» **DIRECTIONS FOR THIS TASK**
Each line of the material below with the word "your" is to be reported.

» **RECORDS SHOWN**

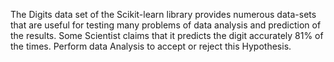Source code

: The Digits data set of the Scikit-learn library provides numerous data-sets that are useful for testing many problems of data analysis and prediction of the results. Some Scientist claims that it predicts the digit accurately 81% of the times. Perform data Analysis to accept or reject this Hypothesis.
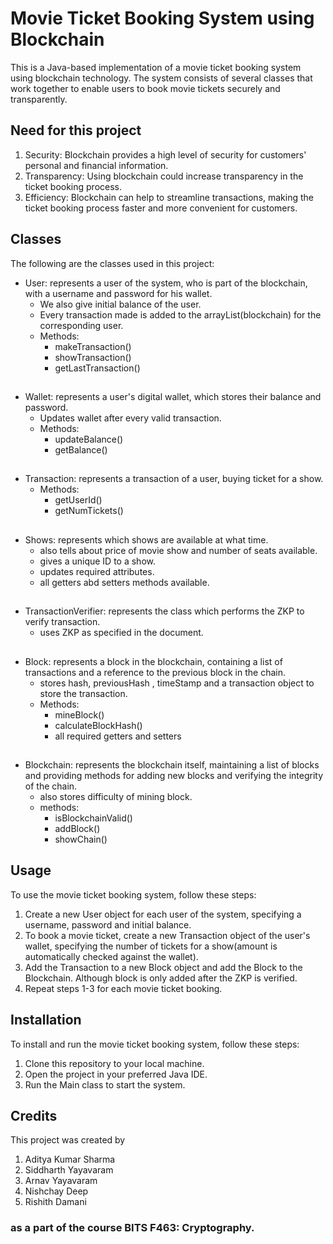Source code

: # Movie Ticket Booking System using Blockchain

This is a Java-based implementation of a movie ticket booking system using blockchain technology. The system consists of several classes that work together to enable users to book movie tickets securely and transparently.

## Need for this project
1. Security: Blockchain provides a high level of security for customers' personal and financial information.
2. Transparency: Using blockchain could increase transparency in the ticket booking process.
3. Efficiency: Blockchain can help to streamline transactions, making the ticket booking process faster and more convenient for customers.

## Classes
The following are the classes used in this project:

- User: represents a user of the system, who is part of the blockchain, with a username and password for his wallet.
    - We also give initial balance of the user.
    - Every transaction made is added to the arrayList(blockchain) for the corresponding user.
    - Methods:
        - makeTransaction()
        - showTransaction()
        - getLastTransaction()
##
- Wallet: represents a user's digital wallet, which stores their balance and password.
    - Updates wallet after every valid transaction.
    - Methods:
        - updateBalance()
        - getBalance()
##
- Transaction: represents a transaction of a user, buying ticket for a show.
    - Methods:
        - getUserId()
        - getNumTickets()
##
- Shows: represents which shows are available at what time.
    - also tells about price of movie show and number of seats available.
    - gives a unique ID to a show.
    - updates required attributes.
    - all getters abd setters methods available.
##
- TransactionVerifier: represents the class which performs the ZKP to verify transaction.
    - uses ZKP as specified in the document.
##
- Block: represents a block in the blockchain, containing a list of transactions and a reference to the previous block in the chain.
    - stores hash, previousHash , timeStamp and a transaction object to store the transaction.
    - Methods:
        - mineBlock()
        - calculateBlockHash()
        - all required getters and setters
##
- Blockchain: represents the blockchain itself, maintaining a list of blocks and providing methods for adding new blocks and verifying the integrity of the chain.
    - also stores difficulty of mining block.
    - methods:
        - isBlockchainValid()
        - addBlock()
        - showChain()

## Usage
To use the movie ticket booking system, follow these steps:

1. Create a new User object for each user of the system, specifying a username, password and initial balance.
2. To book a movie ticket, create a new Transaction object of the user's wallet, specifying the number of tickets for a show(amount is automatically checked against the wallet).
3. Add the Transaction to a new Block object and add the Block to the Blockchain. Although block is only added after the ZKP is verified.
4. Repeat steps 1-3 for each movie ticket booking.

## Installation
To install and run the movie ticket booking system, follow these steps:

1. Clone this repository to your local machine.
2. Open the project in your preferred Java IDE.
3. Run the Main class to start the system.

## Credits
This project was created by
1. Aditya Kumar Sharma
2. Siddharth Yayavaram
3. Arnav Yayavaram
4. Nishchay Deep
5. Rishith Damani
### as a part of the course BITS F463: Cryptography.
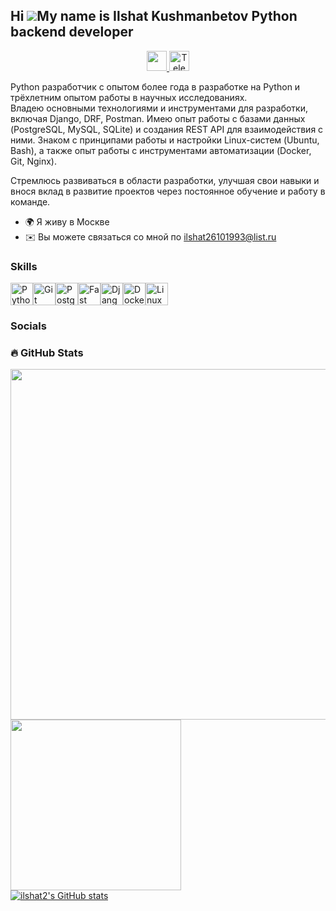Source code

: Hi ![](https://user-images.githubusercontent.com/18350557/176309783-0785949b-9127-417c-8b55-ab5a4333674e.gif)My name is Ilshat Kushmanbetov
Python backend developer 
------------------------

<div id="badges" align="center">
<a href="https://www.linkedin.com/in/ilshat2/" target="_blank" rel="noreferrer"> <picture> <source media="(prefers-color-scheme: dark)" srcset="https://raw.githubusercontent.com/danielcranney/readme-generator/main/public/icons/socials/linkedin-dark.svg" /> <source media="(prefers-color-scheme: light)" srcset="https://raw.githubusercontent.com/danielcranney/readme-generator/main/public/icons/socials/linkedin.svg" /> <img src="https://raw.githubusercontent.com/danielcranney/readme-generator/main/public/icons/socials/linkedin.svg" width="32" height="32" /> </picture> </a><a href="https://t.me/spasibo24" target="_blank">
<img src="https://upload.wikimedia.org/wikipedia/commons/8/82/Telegram_logo.svg" alt="Telegram" width="32" height="32"></a></p>
</div>

Python разработчик с опытом более года в разработке на Python и трёхлетним опытом работы в научных исследованиях.       
Владею основными технологиями и инструментами для разработки, включая Django, DRF, Postman.
Имею опыт работы с базами данных (PostgreSQL, MySQL, SQLite) и создания REST API для взаимодействия с ними. Знаком с принципами работы и настройки Linux-систем (Ubuntu, Bash), а также опыт работы с инструментами автоматизации (Docker, Git, Nginx).

Стремлюсь развиваться в области разработки, улучшая свои навыки и внося вклад в развитие проектов через постоянное обучение и работу в команде.

* 🌍 Я живу в Москве
* ✉️ Вы можете связаться со мной по ilshat26101993@list.ru



### Skills


<p align="left">
<a href="https://www.python.org/" target="_blank" rel="noreferrer"><img src="https://raw.githubusercontent.com/danielcranney/readme-generator/main/public/icons/skills/python-colored.svg" width="36" height="36" alt="Python" /></a><a href="https://git-scm.com/" target="_blank" rel="noreferrer"><img src="https://raw.githubusercontent.com/danielcranney/readme-generator/main/public/icons/skills/git-colored.svg" width="36" height="36" alt="Git" /></a><a href="https://www.postgresql.org/" target="_blank" rel="noreferrer"><img src="https://raw.githubusercontent.com/danielcranney/readme-generator/main/public/icons/skills/postgresql-colored.svg" width="36" height="36" alt="PostgreSQL" /></a><a href="https://fastapi.tiangolo.com/" target="_blank" rel="noreferrer"><img src="https://raw.githubusercontent.com/danielcranney/readme-generator/main/public/icons/skills/fastapi-colored.svg" width="36" height="36" alt="Fast API" /></a><a href="https://www.djangoproject.com/" target="_blank" rel="noreferrer"><img src="https://raw.githubusercontent.com/danielcranney/readme-generator/main/public/icons/skills/django-colored.svg" width="36" height="36" alt="Django" /></a><a href="https://www.docker.com/" target="_blank" rel="noreferrer"><img src="https://raw.githubusercontent.com/danielcranney/readme-generator/main/public/icons/skills/docker-colored.svg" width="36" height="36" alt="Docker" /></a><a href="https://www.linux.org" target="_blank" rel="noreferrer"><img src="https://raw.githubusercontent.com/danielcranney/readme-generator/main/public/icons/skills/linux-colored.svg" width="36" height="36" alt="Linux" /></a>
</p>


### Socials








### :fire: GitHub Stats

<div>
        <img src="http://github-profile-summary-cards.vercel.app/api/cards/profile-details?username=ilshat2&theme=github" width="561"/>
        <img src="http://github-profile-summary-cards.vercel.app/api/cards/repos-per-language?username=ilshat2&theme=github"  width="273"/>   <br>    
<a href="http://www.github.com/ilshat2"><img src="https://github-readme-stats.vercel.app/api?username=ilshat2&show_icons=true&hide=&count_private=true&title_color=0891b2&text_color=ffffff&icon_color=0891b2&bg_color=1c1917&hide_border=true&show_icons=true" alt="ilshat2's GitHub stats" /></a>
</div>
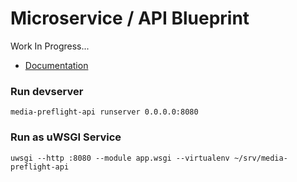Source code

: # Microservice / API Blueprint

Work In Progress...

 - [Documentation](docs/index.md)



### Run devserver

    media-preflight-api runserver 0.0.0.0:8080



### Run as uWSGI Service

    uwsgi --http :8080 --module app.wsgi --virtualenv ~/srv/media-preflight-api
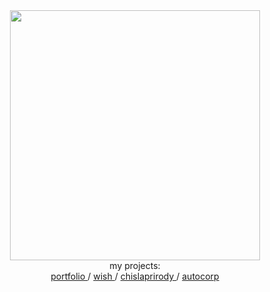 <div align="center">
  <div id="header">
    <img src="https://media3.giphy.com/media/v1.Y2lkPTc5MGI3NjExNHNjdzZqcGQxaDl5aW9zOHBwMmdrcGVna20yMG05dnJhc3FwOGtpeSZlcD12MV9pbnRlcm5hbF9naWZfYnlfaWQmY3Q9Zw/bI8I9LaRXeN6E/giphy.gif" width="400"/>
  </div>
  <div id="badges">
    my projects:
    <br>
    <a href="https://jazzysten.github.io/portfolio" target="_blank">
      portfolio
    </a>
    /
    <a href="https://jazzysten.github.io/wish" target="_blank">
      wish
    </a>
    /
    <a href="https://jazzysten.github.io/chislaprirody" target="_blank">
       chislaprirody
    </a>
    /
    <a href="https://jazzysten.github.io/autocorp" target="_blank">
       autocorp
    </a>
  </div>
</div>
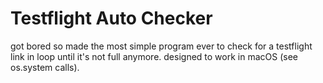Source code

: # Testflight Auto Checker

got bored so made the most simple program ever to check for a testflight link in loop until it's not full anymore. designed to work in macOS (see os.system calls).
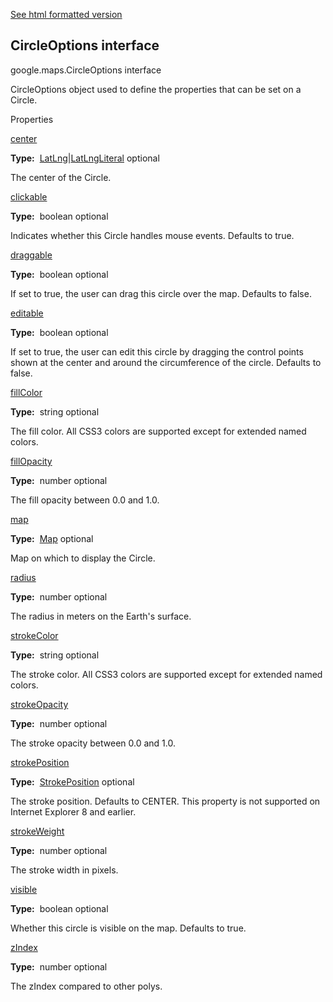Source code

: [See html formatted version](https://huasofoundries.github.io/google-maps-documentation/CircleOptions.html)


CircleOptions interface
-----------------------

google.maps.CircleOptions interface

CircleOptions object used to define the properties that can be set on a Circle.

Properties

[center](#CircleOptions.center)

**Type:**  [LatLng](LatLng.md)|[LatLngLiteral](LatLngLiteral.md) optional

The center of the Circle.

[clickable](#CircleOptions.clickable)

**Type:**  boolean optional

Indicates whether this Circle handles mouse events. Defaults to true.

[draggable](#CircleOptions.draggable)

**Type:**  boolean optional

If set to true, the user can drag this circle over the map. Defaults to false.

[editable](#CircleOptions.editable)

**Type:**  boolean optional

If set to true, the user can edit this circle by dragging the control points shown at the center and around the circumference of the circle. Defaults to false.

[fillColor](#CircleOptions.fillColor)

**Type:**  string optional

The fill color. All CSS3 colors are supported except for extended named colors.

[fillOpacity](#CircleOptions.fillOpacity)

**Type:**  number optional

The fill opacity between 0.0 and 1.0.

[map](#CircleOptions.map)

**Type:**  [Map](Map.md) optional

Map on which to display the Circle.

[radius](#CircleOptions.radius)

**Type:**  number optional

The radius in meters on the Earth's surface.

[strokeColor](#CircleOptions.strokeColor)

**Type:**  string optional

The stroke color. All CSS3 colors are supported except for extended named colors.

[strokeOpacity](#CircleOptions.strokeOpacity)

**Type:**  number optional

The stroke opacity between 0.0 and 1.0.

[strokePosition](#CircleOptions.strokePosition)

**Type:**  [StrokePosition](StrokePosition.md) optional

The stroke position. Defaults to CENTER. This property is not supported on Internet Explorer 8 and earlier.

[strokeWeight](#CircleOptions.strokeWeight)

**Type:**  number optional

The stroke width in pixels.

[visible](#CircleOptions.visible)

**Type:**  boolean optional

Whether this circle is visible on the map. Defaults to true.

[zIndex](#CircleOptions.zIndex)

**Type:**  number optional

The zIndex compared to other polys.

» **TASK ANSWER**
1. Clone this repository to your local machine.
2. Open the project in your preferred Java IDE.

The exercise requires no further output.